Task instructions ::
Write out again, please, the records below from the first line to the line holding "입출력 동시 문제나 한글(readkey", inclusive, and nothing else.

Data for this exercise ::
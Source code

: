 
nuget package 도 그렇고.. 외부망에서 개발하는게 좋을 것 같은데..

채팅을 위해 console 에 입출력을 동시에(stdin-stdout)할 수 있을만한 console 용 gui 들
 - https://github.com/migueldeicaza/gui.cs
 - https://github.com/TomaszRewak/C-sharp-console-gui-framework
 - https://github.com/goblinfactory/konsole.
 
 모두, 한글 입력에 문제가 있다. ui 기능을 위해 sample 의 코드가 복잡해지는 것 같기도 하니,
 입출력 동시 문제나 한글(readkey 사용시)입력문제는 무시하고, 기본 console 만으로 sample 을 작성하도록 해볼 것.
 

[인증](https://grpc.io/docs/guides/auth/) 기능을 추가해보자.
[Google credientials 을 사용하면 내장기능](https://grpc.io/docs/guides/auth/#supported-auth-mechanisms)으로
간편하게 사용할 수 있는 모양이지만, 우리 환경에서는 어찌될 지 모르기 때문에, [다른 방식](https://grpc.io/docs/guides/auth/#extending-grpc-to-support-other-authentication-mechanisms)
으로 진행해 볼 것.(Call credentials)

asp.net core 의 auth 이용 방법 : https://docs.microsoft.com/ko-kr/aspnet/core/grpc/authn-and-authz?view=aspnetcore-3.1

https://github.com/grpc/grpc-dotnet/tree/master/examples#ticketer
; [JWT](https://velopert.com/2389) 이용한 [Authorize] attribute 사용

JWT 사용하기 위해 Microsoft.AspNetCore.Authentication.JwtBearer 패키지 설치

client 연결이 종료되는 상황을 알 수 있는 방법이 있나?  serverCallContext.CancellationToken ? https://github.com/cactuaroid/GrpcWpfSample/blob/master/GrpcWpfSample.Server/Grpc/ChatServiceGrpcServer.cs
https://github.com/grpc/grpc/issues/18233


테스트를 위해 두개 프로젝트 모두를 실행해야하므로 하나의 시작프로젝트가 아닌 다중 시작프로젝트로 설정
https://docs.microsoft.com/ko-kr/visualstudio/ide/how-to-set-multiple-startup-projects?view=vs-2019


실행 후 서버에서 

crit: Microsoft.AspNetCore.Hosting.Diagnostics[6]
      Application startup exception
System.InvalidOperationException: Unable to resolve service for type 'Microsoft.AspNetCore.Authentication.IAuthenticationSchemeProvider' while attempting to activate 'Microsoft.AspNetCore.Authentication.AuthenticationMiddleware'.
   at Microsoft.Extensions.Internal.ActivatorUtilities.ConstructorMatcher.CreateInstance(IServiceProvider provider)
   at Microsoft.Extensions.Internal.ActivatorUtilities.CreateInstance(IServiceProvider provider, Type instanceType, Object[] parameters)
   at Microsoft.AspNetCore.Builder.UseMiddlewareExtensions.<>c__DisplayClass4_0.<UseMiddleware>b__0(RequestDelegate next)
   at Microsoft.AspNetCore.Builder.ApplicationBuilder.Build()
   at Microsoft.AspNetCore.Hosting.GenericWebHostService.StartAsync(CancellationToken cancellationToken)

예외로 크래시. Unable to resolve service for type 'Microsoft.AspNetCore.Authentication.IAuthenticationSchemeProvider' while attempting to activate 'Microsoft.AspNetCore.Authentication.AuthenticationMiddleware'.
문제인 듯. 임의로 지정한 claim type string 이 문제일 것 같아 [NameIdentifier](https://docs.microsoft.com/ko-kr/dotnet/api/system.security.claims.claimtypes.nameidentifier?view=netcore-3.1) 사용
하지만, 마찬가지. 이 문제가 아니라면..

Solution to this exercise ::
Source code

: 
nuget package 도 그렇고.. 외부망에서 개발하는게 좋을 것 같은데..

채팅을 위해 console 에 입출력을 동시에(stdin-stdout)할 수 있을만한 console 용 gui 들
 - https://github.com/migueldeicaza/gui.cs
 - https://github.com/TomaszRewak/C-sharp-console-gui-framework
 - https://github.com/goblinfactory/konsole.
 
 모두, 한글 입력에 문제가 있다. ui 기능을 위해 sample 의 코드가 복잡해지는 것 같기도 하니,
 입출력 동시 문제나 한글(readkey 사용시)입력문제는 무시하고, 기본 console 만으로 sample 을 작성하도록 해볼 것.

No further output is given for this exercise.